Work item: What is needed here is an exact repetition of the records below, beginning at the line that has "Wie schnell ersichtlich" and stopping after the line that has "Eine Vereinheitlichung der".

Dataset entries:
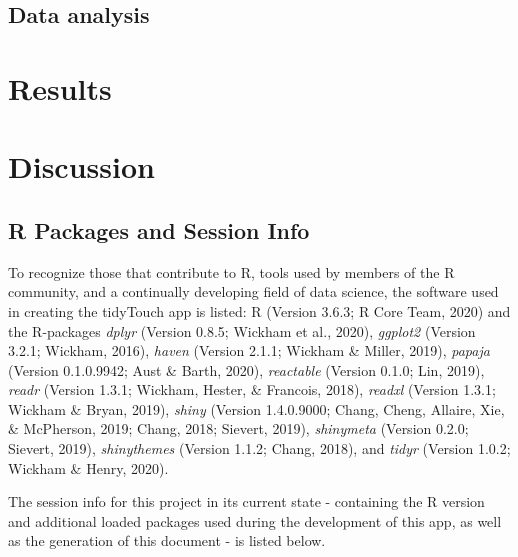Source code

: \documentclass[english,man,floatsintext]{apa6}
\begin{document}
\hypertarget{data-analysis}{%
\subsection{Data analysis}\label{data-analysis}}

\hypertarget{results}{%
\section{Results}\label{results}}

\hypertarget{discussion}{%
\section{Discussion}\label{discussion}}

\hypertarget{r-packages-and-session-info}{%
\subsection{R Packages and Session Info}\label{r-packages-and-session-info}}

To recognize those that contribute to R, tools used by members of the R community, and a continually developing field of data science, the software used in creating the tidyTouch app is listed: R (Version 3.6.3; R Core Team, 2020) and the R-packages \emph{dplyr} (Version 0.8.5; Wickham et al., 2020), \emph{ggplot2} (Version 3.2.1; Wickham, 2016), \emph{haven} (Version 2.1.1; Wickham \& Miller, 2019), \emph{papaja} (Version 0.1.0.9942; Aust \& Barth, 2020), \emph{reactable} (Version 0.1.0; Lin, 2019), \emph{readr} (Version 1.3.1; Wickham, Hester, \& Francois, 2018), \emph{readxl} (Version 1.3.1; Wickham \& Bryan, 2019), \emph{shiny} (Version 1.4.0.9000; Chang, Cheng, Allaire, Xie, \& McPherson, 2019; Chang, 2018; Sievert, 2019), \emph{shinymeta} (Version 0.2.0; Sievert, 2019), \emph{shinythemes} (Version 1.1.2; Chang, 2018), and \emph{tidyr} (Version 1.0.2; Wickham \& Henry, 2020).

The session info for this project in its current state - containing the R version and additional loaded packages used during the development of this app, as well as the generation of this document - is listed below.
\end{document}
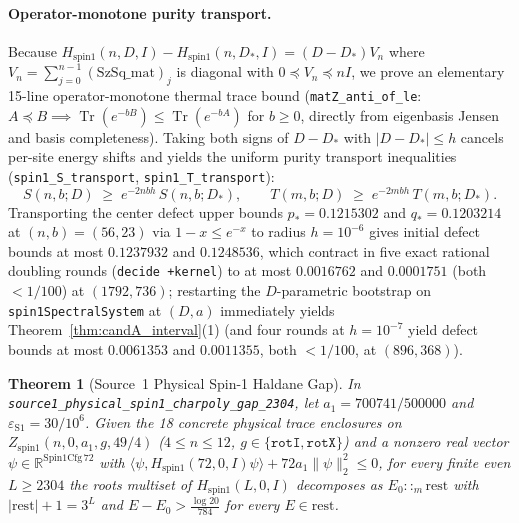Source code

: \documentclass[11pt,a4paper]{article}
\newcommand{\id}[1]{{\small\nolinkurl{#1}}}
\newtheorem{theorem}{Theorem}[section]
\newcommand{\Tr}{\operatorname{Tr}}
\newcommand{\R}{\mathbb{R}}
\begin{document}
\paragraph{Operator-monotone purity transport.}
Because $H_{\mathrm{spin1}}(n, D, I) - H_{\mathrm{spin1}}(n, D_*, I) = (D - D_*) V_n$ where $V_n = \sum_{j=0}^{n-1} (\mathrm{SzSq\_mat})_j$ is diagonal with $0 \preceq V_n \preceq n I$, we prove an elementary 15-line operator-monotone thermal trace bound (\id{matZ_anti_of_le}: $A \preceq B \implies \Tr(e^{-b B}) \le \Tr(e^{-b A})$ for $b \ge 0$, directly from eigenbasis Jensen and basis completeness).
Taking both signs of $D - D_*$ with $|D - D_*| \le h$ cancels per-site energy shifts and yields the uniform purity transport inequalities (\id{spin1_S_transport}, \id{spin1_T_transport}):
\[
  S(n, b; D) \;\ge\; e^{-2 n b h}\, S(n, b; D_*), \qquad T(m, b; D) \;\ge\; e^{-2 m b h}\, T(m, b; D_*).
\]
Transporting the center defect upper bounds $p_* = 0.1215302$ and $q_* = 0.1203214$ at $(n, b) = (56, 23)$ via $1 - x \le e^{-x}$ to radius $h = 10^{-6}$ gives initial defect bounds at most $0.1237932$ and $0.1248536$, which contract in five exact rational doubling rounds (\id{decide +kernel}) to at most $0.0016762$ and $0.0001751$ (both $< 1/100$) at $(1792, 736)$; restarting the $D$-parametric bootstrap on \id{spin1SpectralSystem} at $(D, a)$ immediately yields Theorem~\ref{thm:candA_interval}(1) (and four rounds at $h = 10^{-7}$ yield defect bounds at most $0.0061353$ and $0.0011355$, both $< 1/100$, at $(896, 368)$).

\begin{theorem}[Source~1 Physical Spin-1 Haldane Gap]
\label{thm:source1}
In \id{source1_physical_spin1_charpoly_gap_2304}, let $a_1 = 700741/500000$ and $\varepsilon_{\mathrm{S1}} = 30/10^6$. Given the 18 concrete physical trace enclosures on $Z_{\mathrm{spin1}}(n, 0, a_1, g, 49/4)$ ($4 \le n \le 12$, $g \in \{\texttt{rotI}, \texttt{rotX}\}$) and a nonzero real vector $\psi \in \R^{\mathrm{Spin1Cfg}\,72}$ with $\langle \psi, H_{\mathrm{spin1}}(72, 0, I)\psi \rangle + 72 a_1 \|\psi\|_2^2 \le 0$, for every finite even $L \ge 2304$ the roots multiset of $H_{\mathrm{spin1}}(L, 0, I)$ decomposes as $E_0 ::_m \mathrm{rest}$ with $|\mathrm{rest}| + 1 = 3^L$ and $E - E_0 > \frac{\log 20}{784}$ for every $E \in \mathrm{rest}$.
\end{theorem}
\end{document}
* * *
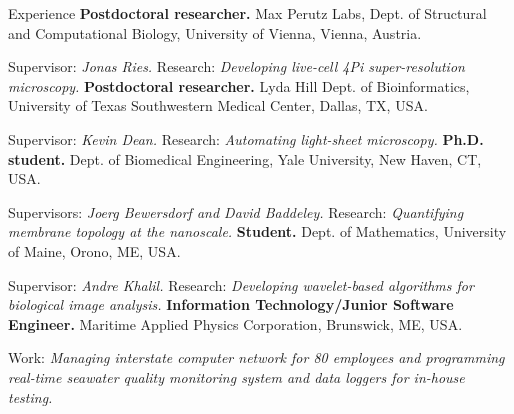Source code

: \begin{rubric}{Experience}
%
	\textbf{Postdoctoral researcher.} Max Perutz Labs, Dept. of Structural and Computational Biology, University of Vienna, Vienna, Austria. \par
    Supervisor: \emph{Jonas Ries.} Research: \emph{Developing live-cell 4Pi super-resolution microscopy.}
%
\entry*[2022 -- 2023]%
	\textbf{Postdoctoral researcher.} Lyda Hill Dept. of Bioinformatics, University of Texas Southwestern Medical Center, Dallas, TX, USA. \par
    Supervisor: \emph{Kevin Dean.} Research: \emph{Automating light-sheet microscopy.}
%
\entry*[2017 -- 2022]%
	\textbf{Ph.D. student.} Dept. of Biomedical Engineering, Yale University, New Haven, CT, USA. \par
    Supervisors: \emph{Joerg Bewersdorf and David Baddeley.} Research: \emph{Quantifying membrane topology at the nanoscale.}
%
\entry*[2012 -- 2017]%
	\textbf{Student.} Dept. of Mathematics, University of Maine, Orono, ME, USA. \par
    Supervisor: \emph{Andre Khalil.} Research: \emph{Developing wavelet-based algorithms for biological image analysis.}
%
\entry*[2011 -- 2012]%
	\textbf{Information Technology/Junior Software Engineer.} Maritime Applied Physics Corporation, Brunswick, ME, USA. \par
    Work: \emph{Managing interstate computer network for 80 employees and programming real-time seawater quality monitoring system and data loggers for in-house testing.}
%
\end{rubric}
==
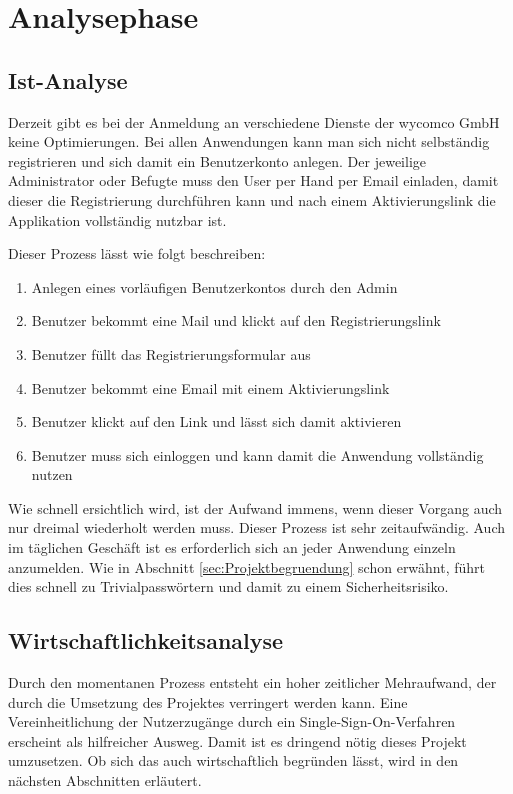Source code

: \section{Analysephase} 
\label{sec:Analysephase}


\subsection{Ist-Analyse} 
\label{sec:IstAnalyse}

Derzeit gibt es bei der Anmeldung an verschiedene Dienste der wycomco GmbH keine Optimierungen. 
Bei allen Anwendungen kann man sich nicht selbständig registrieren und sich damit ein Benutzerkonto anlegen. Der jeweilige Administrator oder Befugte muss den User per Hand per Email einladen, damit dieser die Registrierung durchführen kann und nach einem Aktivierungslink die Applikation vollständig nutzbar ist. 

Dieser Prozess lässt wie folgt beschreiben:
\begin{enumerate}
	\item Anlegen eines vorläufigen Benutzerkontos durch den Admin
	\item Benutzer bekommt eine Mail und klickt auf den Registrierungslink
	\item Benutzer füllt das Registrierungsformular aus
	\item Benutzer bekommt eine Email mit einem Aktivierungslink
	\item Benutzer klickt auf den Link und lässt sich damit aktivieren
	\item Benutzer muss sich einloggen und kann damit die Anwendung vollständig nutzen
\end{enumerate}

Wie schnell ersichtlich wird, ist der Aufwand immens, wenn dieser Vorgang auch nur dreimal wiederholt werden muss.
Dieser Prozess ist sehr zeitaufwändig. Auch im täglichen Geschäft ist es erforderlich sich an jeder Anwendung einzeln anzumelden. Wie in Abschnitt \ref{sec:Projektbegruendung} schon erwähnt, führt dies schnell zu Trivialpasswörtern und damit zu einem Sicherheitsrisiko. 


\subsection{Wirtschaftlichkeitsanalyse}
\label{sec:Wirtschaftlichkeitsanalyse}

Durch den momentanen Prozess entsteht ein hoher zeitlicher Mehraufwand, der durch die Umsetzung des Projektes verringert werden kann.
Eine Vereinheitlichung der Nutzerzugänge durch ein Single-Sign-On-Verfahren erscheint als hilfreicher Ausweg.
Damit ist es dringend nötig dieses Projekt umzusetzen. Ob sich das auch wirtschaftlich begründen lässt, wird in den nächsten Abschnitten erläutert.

Answer to this exercise:
Wie schnell ersichtlich wird, ist der Aufwand immens, wenn dieser Vorgang auch nur dreimal wiederholt werden muss.
Dieser Prozess ist sehr zeitaufwändig. Auch im täglichen Geschäft ist es erforderlich sich an jeder Anwendung einzeln anzumelden. Wie in Abschnitt \ref{sec:Projektbegruendung} schon erwähnt, führt dies schnell zu Trivialpasswörtern und damit zu einem Sicherheitsrisiko. 


\subsection{Wirtschaftlichkeitsanalyse}
\label{sec:Wirtschaftlichkeitsanalyse}

Durch den momentanen Prozess entsteht ein hoher zeitlicher Mehraufwand, der durch die Umsetzung des Projektes verringert werden kann.
Eine Vereinheitlichung der Nutzerzugänge durch ein Single-Sign-On-Verfahren erscheint als hilfreicher Ausweg.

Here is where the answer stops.